(Collected data)
━━━━━━━━━━
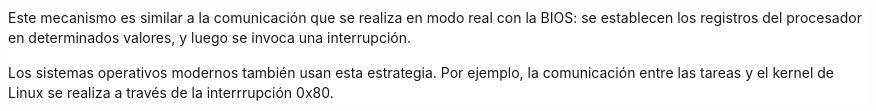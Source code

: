 Este mecanismo es similar a la comunicación que se realiza en modo real con la
BIOS: se establecen los registros del procesador en determinados valores, y
luego se invoca una interrupción.

Los sistemas operativos modernos también usan esta estrategia. Por ejemplo, la
comunicación entre las tareas y el kernel de Linux se realiza a través de la
interrrupción 0x80.

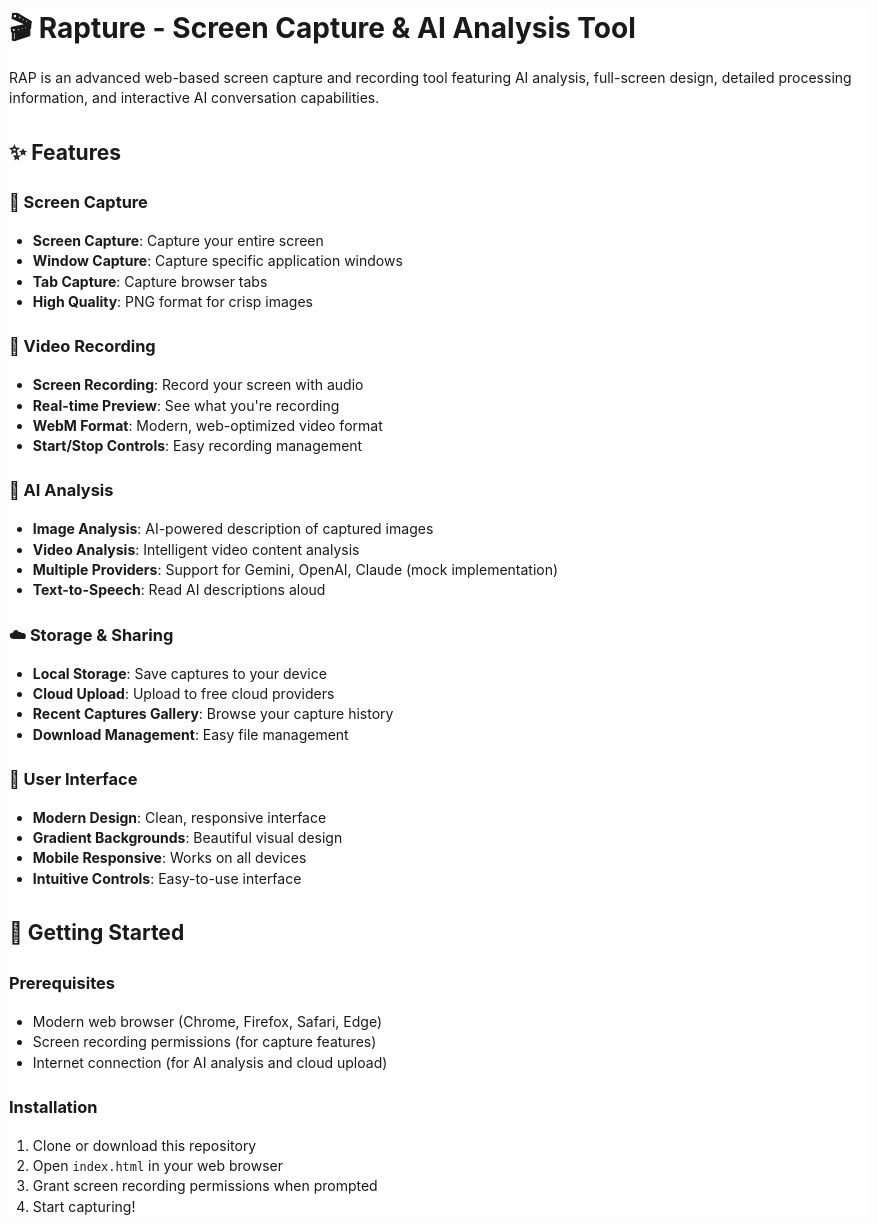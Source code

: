 # 🎬 Rapture - Screen Capture & AI Analysis Tool

RAP is an advanced web-based screen capture and recording tool featuring AI analysis, full-screen design, detailed processing information, and interactive AI conversation capabilities.

## ✨ Features

### 📸 Screen Capture
- **Screen Capture**: Capture your entire screen
- **Window Capture**: Capture specific application windows
- **Tab Capture**: Capture browser tabs
- **High Quality**: PNG format for crisp images

### 🎥 Video Recording
- **Screen Recording**: Record your screen with audio
- **Real-time Preview**: See what you're recording
- **WebM Format**: Modern, web-optimized video format
- **Start/Stop Controls**: Easy recording management

### 🤖 AI Analysis
- **Image Analysis**: AI-powered description of captured images
- **Video Analysis**: Intelligent video content analysis
- **Multiple Providers**: Support for Gemini, OpenAI, Claude (mock implementation)
- **Text-to-Speech**: Read AI descriptions aloud

### ☁️ Storage & Sharing
- **Local Storage**: Save captures to your device
- **Cloud Upload**: Upload to free cloud providers
- **Recent Captures Gallery**: Browse your capture history
- **Download Management**: Easy file management

### 🎨 User Interface
- **Modern Design**: Clean, responsive interface
- **Gradient Backgrounds**: Beautiful visual design
- **Mobile Responsive**: Works on all devices
- **Intuitive Controls**: Easy-to-use interface

## 🚀 Getting Started

### Prerequisites
- Modern web browser (Chrome, Firefox, Safari, Edge)
- Screen recording permissions (for capture features)
- Internet connection (for AI analysis and cloud upload)

### Installation
1. Clone or download this repository
2. Open `index.html` in your web browser
3. Grant screen recording permissions when prompted
4. Start capturing!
━━━━━━━━━━
What to do:
Exactly as written, repeat the lines from the beginning of the entries up to and including the line with "- **Window Capture**: Capture", but not the pictures.

Output of the exercise:
Source code

: Este mecanismo es similar a la comunicación que se realiza en modo real con la
BIOS: se establecen los registros del procesador en determinados valores, y
luego se invoca una interrupción.

Los sistemas operativos modernos también usan esta estrategia. Por ejemplo, la
comunicación entre las tareas y el kernel de Linux se realiza a través de la
interrrupción 0x80.

Source code

: # 🎬 Rapture - Screen Capture & AI Analysis Tool

RAP is an advanced web-based screen capture and recording tool featuring AI analysis, full-screen design, detailed processing information, and interactive AI conversation capabilities.

## ✨ Features

### 📸 Screen Capture
- **Screen Capture**: Capture your entire screen
- **Window Capture**: Capture specific application windows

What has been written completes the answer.